Which lines below include the string "options"? Please show each one.
--- Supplied information ---
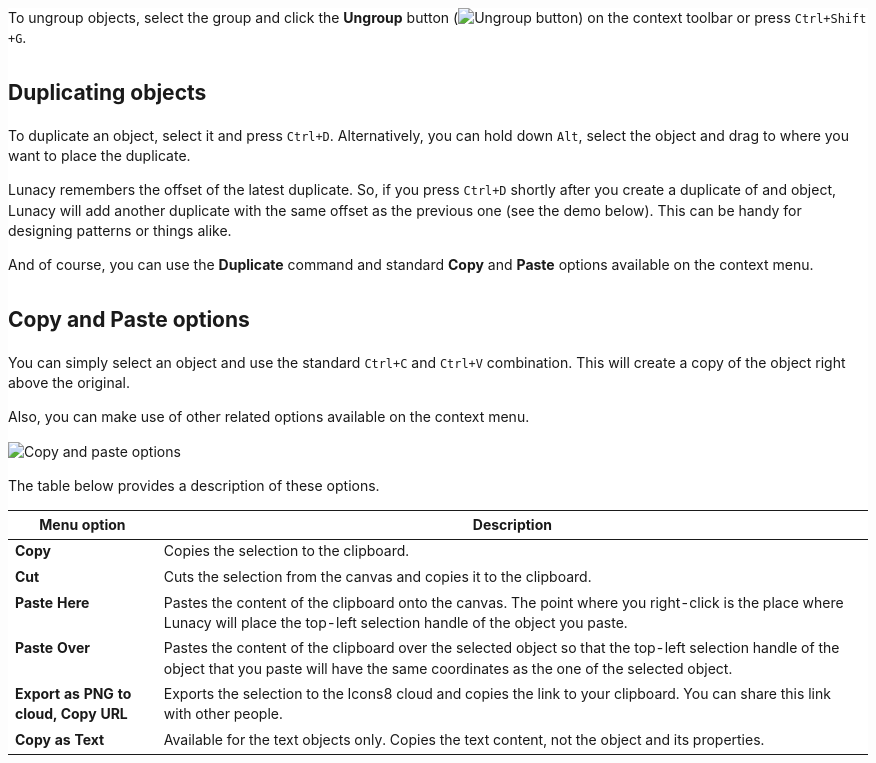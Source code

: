 To ungroup objects, select the group and click the **Ungroup** button (![Ungroup button](public/objects-ungroupbutton.png)) on the context toolbar or press `Ctrl+Shift+G`.

## Duplicating objects

To duplicate an object, select it and press `Ctrl+D`. Alternatively, you can hold down `Alt`, select the object and drag to where you want to place the duplicate.

Lunacy remembers the offset of the latest duplicate. So, if you press `Ctrl+D` shortly after you create a duplicate of and object, Lunacy will add another duplicate with the same offset as the previous one (see the demo below). This can be handy for designing patterns or things alike.

<video autoplay="" muted="" loop="" playsinline="" width="auto" poster="/public/objects-duplicateplaceholder.png" height="auto"><source src="/public/objects-duplicate.mp4" type="video/mp4"></video>

And of course, you can use the **Duplicate** command and standard **Copy** and **Paste** options available on the context menu.

## Copy and Paste options

You can simply select an object and use the standard `Ctrl+C` and `Ctrl+V` combination. This will create a copy of the object right above the original.

Also, you can make use of other related options available on the context menu.

![Copy and paste options](public/objects-copypaste.png)

The table below provides a description of these options.

<table>
  <thead>
      <tr>
        <th>Menu option</th>
        <th>Description</th>
      </tr>
  </thead>
  <tbody>
      <tr>
        <td><b>Copy</b></td>
        <td>Copies the selection to the clipboard.</td>
      </tr>
      <tr>
        <td><b>Cut</b></td>
        <td>Cuts the selection from the canvas and copies it to the clipboard.</td>
      </tr>
      <tr>
        <td><b>Paste Here</b></td>
        <td>Pastes the content of the clipboard onto the canvas. The point where you right-click is the place where Lunacy will place the top-left selection handle of the object you paste.</td>
      </tr>
      <tr>
        <td><b>Paste Over</b></td>
        <td>Pastes the content of the clipboard over the selected object so that the top-left selection handle of the object that you paste will have the same coordinates as the one of the selected object.</td>
      </tr>
      <tr>
        <td><b>Export as PNG to cloud, Copy URL</b></td>
        <td>Exports the selection to the Icons8 cloud and copies the link to your clipboard. You can share this link with other people.</td>
      </tr>
      <tr>
        <td><b>Copy as Text</b></td>
        <td>Available for the text objects only. Copies the text content, not the object and its properties.</td>
      </tr>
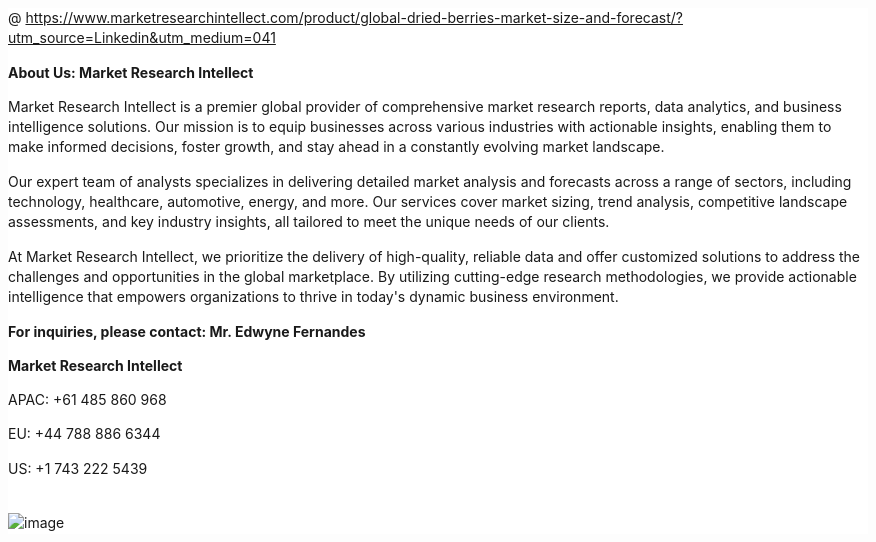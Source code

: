 @</strong>&nbsp;<a href="https://www.marketresearchintellect.com/product/global-dried-berries-market-size-and-forecast/?utm_source=Linkedin&utm_medium=041">https://www.marketresearchintellect.com/product/global-dried-berries-market-size-and-forecast/?utm_source=Linkedin&utm_medium=041</a></span></p><p><strong>About Us: Market Research Intellect</strong></p><p>Market Research Intellect is a premier global provider of comprehensive market research reports, data analytics, and business intelligence solutions. Our mission is to equip businesses across various industries with actionable insights, enabling them to make informed decisions, foster growth, and stay ahead in a constantly evolving market landscape.</p><p>Our expert team of analysts specializes in delivering detailed market analysis and forecasts across a range of sectors, including technology, healthcare, automotive, energy, and more. Our services cover market sizing, trend analysis, competitive landscape assessments, and key industry insights, all tailored to meet the unique needs of our clients.</p><p>At Market Research Intellect, we prioritize the delivery of high-quality, reliable data and offer customized solutions to address the challenges and opportunities in the global marketplace. By utilizing cutting-edge research methodologies, we provide actionable intelligence that empowers organizations to thrive in today's dynamic business environment.</p><p><strong>For inquiries, please contact: Mr. Edwyne Fernandes</strong></p><p><strong>Market Research Intellect</strong></p><p>APAC: +61 485 860 968</p><p>EU: +44 788 886 6344</p><p>US: +1 743 222 5439</p></div><div class="article-main__content" data-test-id="publishing-text-block">&nbsp;</div>
![image](https://github.com/user-attachments/assets/5cf2b7e8-97cf-4d3b-9008-2067d9f3ec39)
---
* _Written answer_:
And of course, you can use the **Duplicate** command and standard **Copy** and **Paste** options available on the context menu.
## Copy and Paste options
Also, you can make use of other related options available on the context menu.
![Copy and paste options](public/objects-copypaste.png)
The table below provides a description of these options.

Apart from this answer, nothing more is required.